Abstract: Neural networks are prone to catastrophic forgetting when trained
incrementally on different tasks. In order to prevent forgetting, most existing
methods retain a small subset of previously seen samples, which in turn can be
used for joint training with new tasks. While this is indeed effective, it may
not always be possible to store such samples, e.g., due to data protection
regulations. In these cases, one can instead employ generative models to create
artificial samples or features representing memories from previous tasks.
Following a similar direction, we propose GenIFeR (Generative Implicit Feature
Replay) for class-incremental learning. The main idea is to train a generative
adversarial network (GAN) to generate images that contain realistic features.

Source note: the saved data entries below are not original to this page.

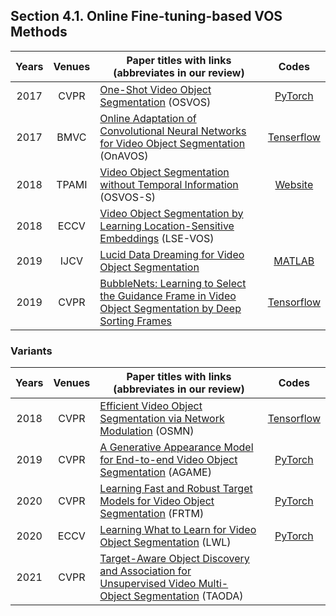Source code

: ## Section 4.1. Online Fine-tuning-based VOS Methods

|Years|Venues|Paper titles with links (abbreviates in our review)|Codes|
|:-:|:-:|---|:-:|
|2017|CVPR|[One-Shot Video Object Segmentation](https://openaccess.thecvf.com/content_cvpr_2017/papers/Caelles_One-Shot_Video_Object_CVPR_2017_paper.pdf) (OSVOS)|[PyTorch](https://github.com/kmaninis/OSVOS-PyTorch)|
|2017|BMVC|[Online Adaptation of Convolutional Neural Networks for Video Object Segmentation](https://arxiv.org/pdf/1706.09364.pdf) (OnAVOS)|[Tenserflow](https://www.vision.rwth-aachen.de/page/OnAVOS)|
|2018|TPAMI|[Video Object Segmentation without Temporal Information](https://ieeexplore.ieee.org/document/8362936) (OSVOS-S)|[Website](https://cvlsegmentation.github.io/osvos-s/)|
|2018|ECCV|[Video Object Segmentation by Learning Location-Sensitive Embeddings](https://www.ecva.net/papers/eccv_2018/papers_ECCV/papers/Hai_Ci_Video_Object_Segmentation_ECCV_2018_paper.pdf) (LSE-VOS)||
|2019|IJCV|[Lucid Data Dreaming for Video Object Segmentation](https://link.springer.com/article/10.1007/s11263-019-01164-6)|[MATLAB](https://github.com/ankhoreva/LucidDataDreaming)|
|2019|CVPR|[BubbleNets: Learning to Select the Guidance Frame in Video Object Segmentation by Deep Sorting Frames](https://openaccess.thecvf.com/content_CVPR_2019/papers/Griffin_BubbleNets_Learning_to_Select_the_Guidance_Frame_in_Video_Object_CVPR_2019_paper.pdf)|[Tensorflow](https://github.com/griffbr/BubbleNets)|

### Variants

|Years|Venues|Paper titles with links (abbreviates in our review)|Codes|
|:-:|:-:|---|:-:|
|2018|CVPR|[Efficient Video Object Segmentation via Network Modulation](https://openaccess.thecvf.com/content_cvpr_2018/papers/Yang_Efficient_Video_Object_CVPR_2018_paper.pdf) (OSMN)|[Tensorflow](https://github.com/linjieyangsc/video_seg)|
|2019|CVPR|[A Generative Appearance Model for End-to-end Video Object Segmentation](https://openaccess.thecvf.com/content_CVPR_2019/papers/Johnander_A_Generative_Appearance_Model_for_End-To-End_Video_Object_Segmentation_CVPR_2019_paper.pdf) (AGAME)|[PyTorch](https://github.com/joakimjohnander/agame-vos)|
|2020|CVPR|[Learning Fast and Robust Target Models for Video Object Segmentation](https://openaccess.thecvf.com/content_CVPR_2020/papers/Robinson_Learning_Fast_and_Robust_Target_Models_for_Video_Object_Segmentation_CVPR_2020_paper.pdf) (FRTM)|[PyTorch](https://github.com/andr345/frtm-vos)|
|2020|ECCV|[Learning What to Learn for Video Object Segmentation](https://www.ecva.net/papers/eccv_2020/papers_ECCV/papers/123470766.pdf) (LWL)|[PyTorch](https://github.com/visionml/pytracking)|
|2021|CVPR|[Target-Aware Object Discovery and Association for Unsupervised Video Multi-Object Segmentation](https://openaccess.thecvf.com/content/CVPR2021/papers/Zhou_Target-Aware_Object_Discovery_and_Association_for_Unsupervised_Video_Multi-Object_Segmentation_CVPR_2021_paper.pdf) (TAODA)||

While the generator creates images at full resolution, the discriminator only
sees the corresponding features extracted by the continually trained
classifier. Since the classifier compresses raw images into features that are
actually relevant for classification, the GAN can match this target
distribution more accurately. On the other hand, allowing the generator to
create full resolution images has several benefits: In contrast to previous
approaches, the feature extractor of the classifier does not have to be frozen.
In addition, we can employ augmentations on generated images, which not only
boosts classification performance, but also mitigates discriminator overfitting
during GAN training. We empirically show that GenIFeR is superior to both
conventional generative image and feature replay. In particular, we
significantly outperform the state-of-the-art in generative replay for various
settings on the CIFAR-100 and CUB-200 datasets.